> **Instructions to follow**
Write out exactly the lines of the entries below from the one holding "[Introducing Application Insights" to the one holding "[Apache Hadoop Ecosystem", inclusive, and leave out all other lines.

Dataset entries:

********

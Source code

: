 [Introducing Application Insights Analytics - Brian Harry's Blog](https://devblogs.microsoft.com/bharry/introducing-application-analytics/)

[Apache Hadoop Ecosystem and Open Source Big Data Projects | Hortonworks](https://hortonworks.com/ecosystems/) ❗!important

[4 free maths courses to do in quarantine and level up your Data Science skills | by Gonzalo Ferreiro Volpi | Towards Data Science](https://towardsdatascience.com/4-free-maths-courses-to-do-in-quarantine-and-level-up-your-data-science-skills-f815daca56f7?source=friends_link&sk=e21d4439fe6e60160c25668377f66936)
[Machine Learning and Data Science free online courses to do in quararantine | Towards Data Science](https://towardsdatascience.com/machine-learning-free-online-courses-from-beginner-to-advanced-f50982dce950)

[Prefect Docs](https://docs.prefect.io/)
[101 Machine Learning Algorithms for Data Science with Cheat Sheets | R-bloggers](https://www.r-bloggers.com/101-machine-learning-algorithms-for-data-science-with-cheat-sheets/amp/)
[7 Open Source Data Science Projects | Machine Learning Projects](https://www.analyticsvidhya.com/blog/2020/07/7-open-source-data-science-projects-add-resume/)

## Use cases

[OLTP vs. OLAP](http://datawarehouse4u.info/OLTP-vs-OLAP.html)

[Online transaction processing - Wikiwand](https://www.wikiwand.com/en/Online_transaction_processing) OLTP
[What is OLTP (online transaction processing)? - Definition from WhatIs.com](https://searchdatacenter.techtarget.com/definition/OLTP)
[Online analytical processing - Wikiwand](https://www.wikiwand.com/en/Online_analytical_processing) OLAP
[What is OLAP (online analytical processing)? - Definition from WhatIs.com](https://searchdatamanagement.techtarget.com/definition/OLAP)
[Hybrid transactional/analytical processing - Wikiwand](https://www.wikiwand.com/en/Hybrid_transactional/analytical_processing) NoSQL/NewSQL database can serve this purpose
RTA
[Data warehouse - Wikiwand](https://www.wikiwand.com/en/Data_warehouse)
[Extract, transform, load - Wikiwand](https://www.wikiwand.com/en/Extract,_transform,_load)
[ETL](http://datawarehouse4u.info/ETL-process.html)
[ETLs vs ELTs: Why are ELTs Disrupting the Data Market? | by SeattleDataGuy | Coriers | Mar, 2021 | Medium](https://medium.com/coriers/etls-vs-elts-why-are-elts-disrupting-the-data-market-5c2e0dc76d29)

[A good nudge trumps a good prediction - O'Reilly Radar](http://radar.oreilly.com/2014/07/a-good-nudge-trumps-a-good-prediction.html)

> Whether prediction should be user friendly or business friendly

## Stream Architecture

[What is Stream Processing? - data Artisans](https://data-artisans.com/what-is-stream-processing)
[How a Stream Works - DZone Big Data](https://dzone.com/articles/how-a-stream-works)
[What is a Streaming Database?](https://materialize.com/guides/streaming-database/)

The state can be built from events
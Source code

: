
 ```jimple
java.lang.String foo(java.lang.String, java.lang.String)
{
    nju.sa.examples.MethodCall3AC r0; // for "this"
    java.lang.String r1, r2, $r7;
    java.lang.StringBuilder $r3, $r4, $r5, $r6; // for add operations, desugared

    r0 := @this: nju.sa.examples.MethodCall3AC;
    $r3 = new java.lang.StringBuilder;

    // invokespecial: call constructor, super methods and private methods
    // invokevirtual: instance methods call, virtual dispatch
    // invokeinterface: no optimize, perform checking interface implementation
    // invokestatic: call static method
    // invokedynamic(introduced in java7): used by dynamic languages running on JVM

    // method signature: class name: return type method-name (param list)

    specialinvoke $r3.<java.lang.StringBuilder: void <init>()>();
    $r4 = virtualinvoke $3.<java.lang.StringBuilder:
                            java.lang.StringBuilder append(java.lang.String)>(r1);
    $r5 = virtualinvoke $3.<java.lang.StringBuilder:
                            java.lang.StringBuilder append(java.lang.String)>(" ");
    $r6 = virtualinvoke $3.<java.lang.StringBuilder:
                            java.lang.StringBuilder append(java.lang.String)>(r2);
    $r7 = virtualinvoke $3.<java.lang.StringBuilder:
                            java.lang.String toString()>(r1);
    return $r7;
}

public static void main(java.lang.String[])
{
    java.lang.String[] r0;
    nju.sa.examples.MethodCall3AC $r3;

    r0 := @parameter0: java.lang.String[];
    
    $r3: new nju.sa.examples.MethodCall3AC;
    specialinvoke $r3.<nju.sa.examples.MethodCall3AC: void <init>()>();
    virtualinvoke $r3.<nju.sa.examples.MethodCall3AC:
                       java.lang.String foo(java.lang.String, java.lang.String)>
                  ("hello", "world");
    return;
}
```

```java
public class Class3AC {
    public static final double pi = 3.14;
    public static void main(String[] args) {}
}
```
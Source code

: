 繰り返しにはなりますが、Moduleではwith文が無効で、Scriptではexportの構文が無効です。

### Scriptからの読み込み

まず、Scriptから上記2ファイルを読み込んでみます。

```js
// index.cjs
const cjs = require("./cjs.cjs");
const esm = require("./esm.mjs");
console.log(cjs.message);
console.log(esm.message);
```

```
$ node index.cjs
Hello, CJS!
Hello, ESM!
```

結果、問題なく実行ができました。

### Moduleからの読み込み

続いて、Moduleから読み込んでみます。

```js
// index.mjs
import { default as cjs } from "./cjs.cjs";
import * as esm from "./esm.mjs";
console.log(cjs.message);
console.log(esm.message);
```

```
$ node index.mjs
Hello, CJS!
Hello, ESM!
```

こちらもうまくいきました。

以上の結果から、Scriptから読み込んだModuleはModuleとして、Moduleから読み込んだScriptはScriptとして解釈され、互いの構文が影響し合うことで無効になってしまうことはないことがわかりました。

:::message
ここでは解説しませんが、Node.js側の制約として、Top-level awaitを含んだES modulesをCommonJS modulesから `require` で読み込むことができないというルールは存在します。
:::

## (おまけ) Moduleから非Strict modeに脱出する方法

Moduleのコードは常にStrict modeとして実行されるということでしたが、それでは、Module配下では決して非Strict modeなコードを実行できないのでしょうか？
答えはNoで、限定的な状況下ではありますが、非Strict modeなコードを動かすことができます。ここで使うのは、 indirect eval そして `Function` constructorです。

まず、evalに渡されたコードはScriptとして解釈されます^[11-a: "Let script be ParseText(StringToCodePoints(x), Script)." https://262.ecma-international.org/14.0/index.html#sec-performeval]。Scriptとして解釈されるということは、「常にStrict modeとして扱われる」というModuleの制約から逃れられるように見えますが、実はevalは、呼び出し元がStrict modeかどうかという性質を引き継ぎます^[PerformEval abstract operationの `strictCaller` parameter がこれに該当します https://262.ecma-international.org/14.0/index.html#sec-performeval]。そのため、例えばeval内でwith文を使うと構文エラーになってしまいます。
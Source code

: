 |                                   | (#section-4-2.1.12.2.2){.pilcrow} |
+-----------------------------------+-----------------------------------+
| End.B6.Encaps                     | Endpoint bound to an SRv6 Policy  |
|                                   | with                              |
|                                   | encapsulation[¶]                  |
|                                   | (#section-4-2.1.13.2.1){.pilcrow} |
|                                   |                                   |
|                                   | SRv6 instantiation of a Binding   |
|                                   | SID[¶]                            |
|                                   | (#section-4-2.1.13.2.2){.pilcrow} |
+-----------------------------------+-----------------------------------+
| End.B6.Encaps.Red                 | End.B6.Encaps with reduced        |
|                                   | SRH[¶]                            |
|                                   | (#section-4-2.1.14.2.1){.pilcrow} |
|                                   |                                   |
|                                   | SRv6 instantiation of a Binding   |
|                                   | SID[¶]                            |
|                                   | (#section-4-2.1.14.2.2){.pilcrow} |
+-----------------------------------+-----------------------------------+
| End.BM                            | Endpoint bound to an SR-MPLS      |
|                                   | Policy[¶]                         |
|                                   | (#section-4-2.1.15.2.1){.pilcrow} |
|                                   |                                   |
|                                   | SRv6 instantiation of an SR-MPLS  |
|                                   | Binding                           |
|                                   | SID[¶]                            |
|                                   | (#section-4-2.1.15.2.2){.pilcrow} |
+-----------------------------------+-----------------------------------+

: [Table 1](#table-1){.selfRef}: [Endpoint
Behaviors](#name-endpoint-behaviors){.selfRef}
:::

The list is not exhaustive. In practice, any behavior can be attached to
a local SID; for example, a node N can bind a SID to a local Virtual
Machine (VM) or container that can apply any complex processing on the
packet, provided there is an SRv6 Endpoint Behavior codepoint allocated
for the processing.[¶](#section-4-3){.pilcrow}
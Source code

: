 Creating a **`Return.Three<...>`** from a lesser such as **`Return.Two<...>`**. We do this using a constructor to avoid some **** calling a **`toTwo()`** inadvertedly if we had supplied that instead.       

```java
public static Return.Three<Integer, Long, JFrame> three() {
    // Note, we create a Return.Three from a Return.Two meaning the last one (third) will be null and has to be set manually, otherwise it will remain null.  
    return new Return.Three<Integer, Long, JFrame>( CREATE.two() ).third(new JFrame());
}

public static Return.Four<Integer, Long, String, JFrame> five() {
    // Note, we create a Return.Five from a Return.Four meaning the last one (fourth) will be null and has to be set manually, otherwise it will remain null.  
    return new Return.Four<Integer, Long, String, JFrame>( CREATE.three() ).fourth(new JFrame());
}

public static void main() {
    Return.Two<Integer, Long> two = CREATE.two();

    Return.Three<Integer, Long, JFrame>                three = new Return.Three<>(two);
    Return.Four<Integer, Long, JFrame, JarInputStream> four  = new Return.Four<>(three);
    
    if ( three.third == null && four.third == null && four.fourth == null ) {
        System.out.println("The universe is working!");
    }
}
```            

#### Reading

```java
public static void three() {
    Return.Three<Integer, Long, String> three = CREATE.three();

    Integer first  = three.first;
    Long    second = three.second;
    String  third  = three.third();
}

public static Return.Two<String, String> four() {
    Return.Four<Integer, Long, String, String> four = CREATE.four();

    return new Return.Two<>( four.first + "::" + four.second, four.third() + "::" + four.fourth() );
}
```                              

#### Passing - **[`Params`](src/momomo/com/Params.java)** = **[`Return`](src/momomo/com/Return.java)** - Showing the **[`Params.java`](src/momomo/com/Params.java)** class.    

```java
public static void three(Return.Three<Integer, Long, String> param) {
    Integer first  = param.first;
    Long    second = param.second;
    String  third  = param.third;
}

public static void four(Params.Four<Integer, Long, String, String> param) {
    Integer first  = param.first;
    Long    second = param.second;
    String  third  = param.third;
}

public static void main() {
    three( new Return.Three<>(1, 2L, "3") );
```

********

> **Answer to the problem**
: [Introducing Application Insights Analytics - Brian Harry's Blog](https://devblogs.microsoft.com/bharry/introducing-application-analytics/)

[Apache Hadoop Ecosystem and Open Source Big Data Projects | Hortonworks](https://hortonworks.com/ecosystems/) ❗!important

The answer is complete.